REQUIREMENT: Using the data below, return the stretch from the line that contains "- [x] 2.7 Document" through the line that contains "- [ ] 4.1 [Human]", both included, exactly as it stands and nothing beyond it.

Records from a data source:
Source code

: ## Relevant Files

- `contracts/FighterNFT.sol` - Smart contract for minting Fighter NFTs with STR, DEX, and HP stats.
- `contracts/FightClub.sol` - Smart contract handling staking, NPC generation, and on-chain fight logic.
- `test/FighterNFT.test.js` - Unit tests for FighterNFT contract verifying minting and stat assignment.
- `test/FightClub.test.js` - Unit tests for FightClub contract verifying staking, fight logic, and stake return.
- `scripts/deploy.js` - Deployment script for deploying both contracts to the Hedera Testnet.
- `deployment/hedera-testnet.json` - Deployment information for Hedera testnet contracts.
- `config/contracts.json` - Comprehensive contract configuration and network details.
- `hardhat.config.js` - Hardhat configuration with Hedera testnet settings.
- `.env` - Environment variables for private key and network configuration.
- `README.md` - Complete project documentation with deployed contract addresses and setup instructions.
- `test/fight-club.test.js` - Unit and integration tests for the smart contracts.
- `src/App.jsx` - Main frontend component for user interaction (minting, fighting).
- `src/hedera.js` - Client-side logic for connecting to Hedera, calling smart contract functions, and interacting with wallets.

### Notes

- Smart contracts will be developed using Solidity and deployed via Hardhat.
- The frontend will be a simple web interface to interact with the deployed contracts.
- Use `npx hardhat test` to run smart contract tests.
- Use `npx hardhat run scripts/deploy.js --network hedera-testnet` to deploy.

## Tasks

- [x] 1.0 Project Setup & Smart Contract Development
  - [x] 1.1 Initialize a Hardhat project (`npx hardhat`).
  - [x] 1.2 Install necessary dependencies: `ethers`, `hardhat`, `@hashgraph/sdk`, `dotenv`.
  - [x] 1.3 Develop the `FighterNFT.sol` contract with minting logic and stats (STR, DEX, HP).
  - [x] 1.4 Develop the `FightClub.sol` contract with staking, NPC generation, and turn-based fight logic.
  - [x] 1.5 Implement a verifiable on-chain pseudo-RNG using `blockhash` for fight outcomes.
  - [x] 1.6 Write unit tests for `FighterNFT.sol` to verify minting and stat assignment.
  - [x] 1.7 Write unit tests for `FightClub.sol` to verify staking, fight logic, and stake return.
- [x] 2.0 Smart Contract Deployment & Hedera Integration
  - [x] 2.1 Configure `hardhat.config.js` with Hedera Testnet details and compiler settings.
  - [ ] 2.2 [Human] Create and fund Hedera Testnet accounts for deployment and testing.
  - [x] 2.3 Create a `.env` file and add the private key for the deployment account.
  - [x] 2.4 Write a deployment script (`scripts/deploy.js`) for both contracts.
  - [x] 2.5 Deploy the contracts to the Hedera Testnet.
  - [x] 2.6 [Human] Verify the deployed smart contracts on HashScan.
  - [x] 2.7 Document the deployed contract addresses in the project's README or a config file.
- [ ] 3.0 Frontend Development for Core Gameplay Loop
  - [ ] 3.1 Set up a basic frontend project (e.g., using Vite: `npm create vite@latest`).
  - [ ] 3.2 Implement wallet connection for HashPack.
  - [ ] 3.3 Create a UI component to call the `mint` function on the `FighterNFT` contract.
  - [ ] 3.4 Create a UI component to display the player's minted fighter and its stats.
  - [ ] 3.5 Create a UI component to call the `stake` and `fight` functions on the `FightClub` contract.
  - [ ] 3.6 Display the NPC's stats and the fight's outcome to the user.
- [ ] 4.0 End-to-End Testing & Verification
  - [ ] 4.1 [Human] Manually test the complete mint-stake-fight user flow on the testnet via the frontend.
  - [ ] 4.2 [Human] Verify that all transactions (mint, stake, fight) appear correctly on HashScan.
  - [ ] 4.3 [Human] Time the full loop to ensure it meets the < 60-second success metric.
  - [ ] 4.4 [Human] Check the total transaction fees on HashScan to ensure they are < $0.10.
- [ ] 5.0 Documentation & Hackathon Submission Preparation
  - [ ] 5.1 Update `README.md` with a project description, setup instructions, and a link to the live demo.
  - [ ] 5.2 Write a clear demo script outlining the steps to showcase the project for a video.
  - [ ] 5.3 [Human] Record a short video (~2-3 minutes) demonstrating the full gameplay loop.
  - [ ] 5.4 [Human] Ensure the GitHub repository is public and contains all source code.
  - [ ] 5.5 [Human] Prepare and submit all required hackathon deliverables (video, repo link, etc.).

FINISHED EXERCISE:
  - [x] 2.7 Document the deployed contract addresses in the project's README or a config file.
- [ ] 3.0 Frontend Development for Core Gameplay Loop
  - [ ] 3.1 Set up a basic frontend project (e.g., using Vite: `npm create vite@latest`).
  - [ ] 3.2 Implement wallet connection for HashPack.
  - [ ] 3.3 Create a UI component to call the `mint` function on the `FighterNFT` contract.
  - [ ] 3.4 Create a UI component to display the player's minted fighter and its stats.
  - [ ] 3.5 Create a UI component to call the `stake` and `fight` functions on the `FightClub` contract.
  - [ ] 3.6 Display the NPC's stats and the fight's outcome to the user.
- [ ] 4.0 End-to-End Testing & Verification
  - [ ] 4.1 [Human] Manually test the complete mint-stake-fight user flow on the testnet via the frontend.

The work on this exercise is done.